It’s been almost 75 years since the Stars — the Negro League team, that is — last took the field in Nashville, but the short-lived club represents an inextricable part of this project, and a reminder of why Stewart is involved.
There’s not much information available about the old team, only that they played in the early 1950s, with membership in the Negro Southern League and home games at Sulpher Dell, near the Tennessee State Capitol building.
“In that community, it’s mostly people who have heard this story so many times from other people who are saying they’re gonna come in to benefit their community. So they basically are looking for somebody to walk the walk, ’cause they’ve heard so much talk already.”
Mia Vickers, Music City Baseball’s community engagement director
You can, however, draw a direct line from them to the way the current ownership group wants its eventual MLB team to be defined.

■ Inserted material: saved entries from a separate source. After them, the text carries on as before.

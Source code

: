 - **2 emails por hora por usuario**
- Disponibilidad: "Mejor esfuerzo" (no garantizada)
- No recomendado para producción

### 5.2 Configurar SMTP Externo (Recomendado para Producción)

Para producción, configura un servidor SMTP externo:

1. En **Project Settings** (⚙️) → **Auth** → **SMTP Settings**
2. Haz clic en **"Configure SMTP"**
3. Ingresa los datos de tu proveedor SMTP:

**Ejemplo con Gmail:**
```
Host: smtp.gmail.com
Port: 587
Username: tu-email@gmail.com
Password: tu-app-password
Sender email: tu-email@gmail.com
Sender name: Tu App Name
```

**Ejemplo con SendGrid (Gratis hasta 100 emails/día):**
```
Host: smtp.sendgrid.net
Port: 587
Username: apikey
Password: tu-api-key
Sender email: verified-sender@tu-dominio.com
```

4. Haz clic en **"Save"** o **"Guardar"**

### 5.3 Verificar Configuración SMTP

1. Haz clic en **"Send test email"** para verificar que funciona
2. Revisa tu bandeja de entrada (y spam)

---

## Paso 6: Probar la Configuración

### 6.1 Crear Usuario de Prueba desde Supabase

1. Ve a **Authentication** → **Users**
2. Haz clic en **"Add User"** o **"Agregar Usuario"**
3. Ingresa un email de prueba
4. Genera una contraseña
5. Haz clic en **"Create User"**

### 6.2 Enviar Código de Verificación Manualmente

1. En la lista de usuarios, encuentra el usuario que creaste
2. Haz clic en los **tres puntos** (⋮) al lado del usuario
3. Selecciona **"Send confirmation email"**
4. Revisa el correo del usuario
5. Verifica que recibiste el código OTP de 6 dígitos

There is a focus on diversity throughout — from top-line investors to vendors at the ballpark. The Tennessee State site, explicitly, fits within that picture.

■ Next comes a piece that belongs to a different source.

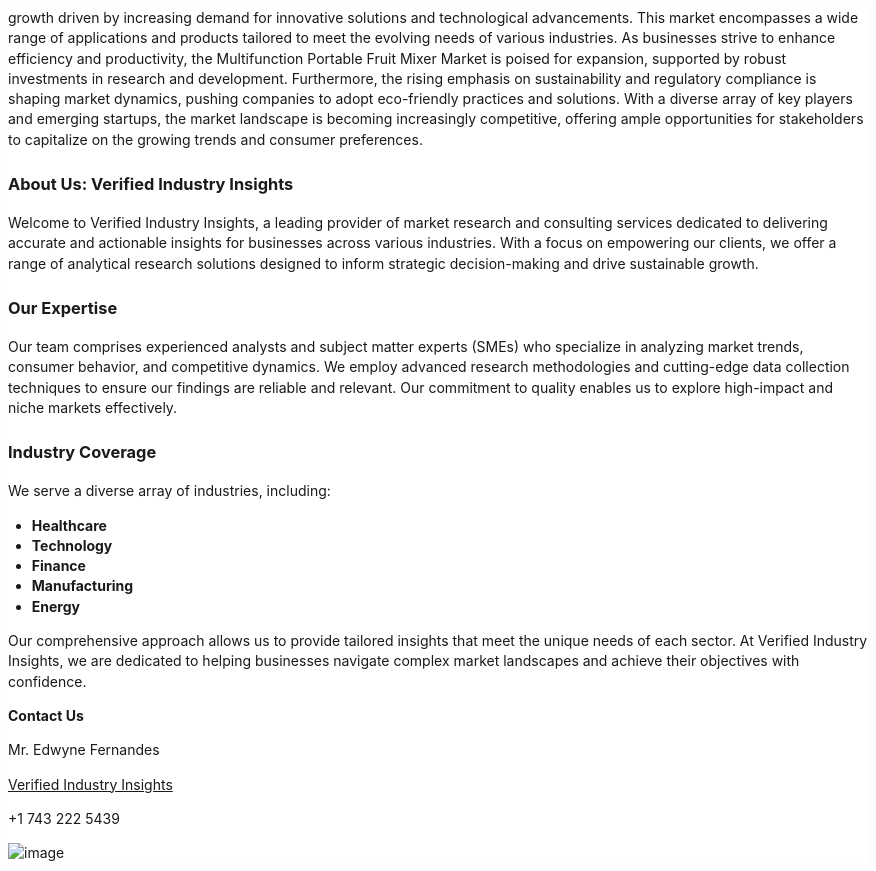 growth driven by increasing demand for innovative solutions and technological advancements. This market encompasses a wide range of applications and products tailored to meet the evolving needs of various industries. As businesses strive to enhance efficiency and productivity, the Multifunction Portable Fruit Mixer Market is poised for expansion, supported by robust investments in research and development. Furthermore, the rising emphasis on sustainability and regulatory compliance is shaping market dynamics, pushing companies to adopt eco-friendly practices and solutions. With a diverse array of key players and emerging startups, the market landscape is becoming increasingly competitive, offering ample opportunities for stakeholders to capitalize on the growing trends and consumer preferences.</p><h3>About Us: Verified Industry Insights</h3><p>Welcome to Verified Industry Insights, a leading provider of market research and consulting services dedicated to delivering accurate and actionable insights for businesses across various industries. With a focus on empowering our clients, we offer a range of analytical research solutions designed to inform strategic decision-making and drive sustainable growth.</p><h3>Our Expertise</h3><p>Our team comprises experienced analysts and subject matter experts (SMEs) who specialize in analyzing market trends, consumer behavior, and competitive dynamics. We employ advanced research methodologies and cutting-edge data collection techniques to ensure our findings are reliable and relevant. Our commitment to quality enables us to explore high-impact and niche markets effectively.</p><h3>Industry Coverage</h3><p>We serve a diverse array of industries, including:</p><ul><li><strong>Healthcare</strong></li><li><strong>Technology</strong></li><li><strong>Finance</strong></li><li><strong>Manufacturing</strong></li><li><strong>Energy</strong></li></ul><p>Our comprehensive approach allows us to provide tailored insights that meet the unique needs of each sector. At Verified Industry Insights, we are dedicated to helping businesses navigate complex market landscapes and achieve their objectives with confidence.</p><p><strong>Contact Us</strong></p><p>Mr. Edwyne Fernandes</p><p><a href="https://www.verifiedindustryinsights.com/">Verified Industry Insights</a></p><p>+1 743 222 5439</p>
![image](https://github.com/user-attachments/assets/105eb5cc-7e54-4b99-815e-16c5327a10b8)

“It is a predominantly black area which is suffering what a lot of black areas suffer, which is gentrification,” Stewart said. “So being able to do a development in North Nashville partnered with Tennessee State University allows us to change the curve a little bit. … ‘Cause now we’re driving money into the area. We’re not going in and buying houses and raising the cost of houses and not technically putting anything back into the community.”
Stewart is one of few black men who have held leadership roles in a front office, a problem he thinks black ownership can help remedy. Say nothing for the sport’s abysmal and declining rate of black players.
The one element of investment that has been made public is a figure of $4.5 million, in the form of $25,000 ownership stakes bought by community investors. The figure itself — which Stewart says has grown past $4.5 million, and goes toward daily operations — is less important than the source of the money.
It is a small but noticeable example of action following rhetoric. Delivering on the rest of the pitch does not figure to be easy.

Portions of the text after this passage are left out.